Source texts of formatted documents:
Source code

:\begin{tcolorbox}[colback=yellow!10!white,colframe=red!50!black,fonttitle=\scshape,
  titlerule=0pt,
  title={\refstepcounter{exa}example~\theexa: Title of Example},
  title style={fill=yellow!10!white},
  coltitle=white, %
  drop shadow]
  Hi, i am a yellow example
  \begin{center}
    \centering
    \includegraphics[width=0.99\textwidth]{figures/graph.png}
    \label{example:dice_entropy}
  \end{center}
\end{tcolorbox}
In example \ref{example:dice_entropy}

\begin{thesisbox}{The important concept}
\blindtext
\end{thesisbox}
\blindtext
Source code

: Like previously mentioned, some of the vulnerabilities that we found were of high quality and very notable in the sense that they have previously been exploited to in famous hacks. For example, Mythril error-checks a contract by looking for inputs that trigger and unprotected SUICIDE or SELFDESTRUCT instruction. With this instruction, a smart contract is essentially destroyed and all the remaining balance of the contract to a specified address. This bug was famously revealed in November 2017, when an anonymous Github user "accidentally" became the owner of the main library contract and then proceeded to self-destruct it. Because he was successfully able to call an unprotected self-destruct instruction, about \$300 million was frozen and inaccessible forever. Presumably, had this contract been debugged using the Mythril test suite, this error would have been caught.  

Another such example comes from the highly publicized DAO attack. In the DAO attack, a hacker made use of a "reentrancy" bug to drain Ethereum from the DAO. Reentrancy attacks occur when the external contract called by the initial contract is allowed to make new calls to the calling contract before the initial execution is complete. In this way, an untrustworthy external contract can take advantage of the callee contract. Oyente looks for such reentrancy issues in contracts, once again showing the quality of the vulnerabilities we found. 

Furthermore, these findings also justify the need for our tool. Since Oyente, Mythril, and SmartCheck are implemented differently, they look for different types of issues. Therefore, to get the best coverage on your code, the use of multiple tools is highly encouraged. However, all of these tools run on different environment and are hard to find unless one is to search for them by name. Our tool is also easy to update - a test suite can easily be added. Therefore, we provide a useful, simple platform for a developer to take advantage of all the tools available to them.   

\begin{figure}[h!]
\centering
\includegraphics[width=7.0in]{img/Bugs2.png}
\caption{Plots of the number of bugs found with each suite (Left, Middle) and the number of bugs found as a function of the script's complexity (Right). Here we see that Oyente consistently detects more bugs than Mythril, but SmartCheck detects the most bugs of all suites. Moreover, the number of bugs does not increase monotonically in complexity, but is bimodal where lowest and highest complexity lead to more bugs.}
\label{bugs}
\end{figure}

▸ **What to produce**:
Retype the records, line for line.

▸ **The answer**:
Source code

:\begin{tcolorbox}[colback=yellow!10!white,colframe=red!50!black,fonttitle=\scshape,
  titlerule=0pt,
  title={\refstepcounter{exa}example~\theexa: Title of Example},
  title style={fill=yellow!10!white},
  coltitle=white, %
  drop shadow]
  Hi, i am a yellow example
  \begin{center}
    \centering
    \includegraphics[width=0.99\textwidth]{figures/graph.png}
    \label{example:dice_entropy}
  \end{center}
\end{tcolorbox}
In example \ref{example:dice_entropy}

\begin{thesisbox}{The important concept}
\blindtext
\end{thesisbox}
\blindtext
Source code

: Like previously mentioned, some of the vulnerabilities that we found were of high quality and very notable in the sense that they have previously been exploited to in famous hacks. For example, Mythril error-checks a contract by looking for inputs that trigger and unprotected SUICIDE or SELFDESTRUCT instruction. With this instruction, a smart contract is essentially destroyed and all the remaining balance of the contract to a specified address. This bug was famously revealed in November 2017, when an anonymous Github user "accidentally" became the owner of the main library contract and then proceeded to self-destruct it. Because he was successfully able to call an unprotected self-destruct instruction, about \$300 million was frozen and inaccessible forever. Presumably, had this contract been debugged using the Mythril test suite, this error would have been caught.  

Another such example comes from the highly publicized DAO attack. In the DAO attack, a hacker made use of a "reentrancy" bug to drain Ethereum from the DAO. Reentrancy attacks occur when the external contract called by the initial contract is allowed to make new calls to the calling contract before the initial execution is complete. In this way, an untrustworthy external contract can take advantage of the callee contract. Oyente looks for such reentrancy issues in contracts, once again showing the quality of the vulnerabilities we found. 

Furthermore, these findings also justify the need for our tool. Since Oyente, Mythril, and SmartCheck are implemented differently, they look for different types of issues. Therefore, to get the best coverage on your code, the use of multiple tools is highly encouraged. However, all of these tools run on different environment and are hard to find unless one is to search for them by name. Our tool is also easy to update - a test suite can easily be added. Therefore, we provide a useful, simple platform for a developer to take advantage of all the tools available to them.   

\begin{figure}[h!]
\centering
\includegraphics[width=7.0in]{img/Bugs2.png}
\caption{Plots of the number of bugs found with each suite (Left, Middle) and the number of bugs found as a function of the script's complexity (Right). Here we see that Oyente consistently detects more bugs than Mythril, but SmartCheck detects the most bugs of all suites. Moreover, the number of bugs does not increase monotonically in complexity, but is bimodal where lowest and highest complexity lead to more bugs.}
\label{bugs}
\end{figure}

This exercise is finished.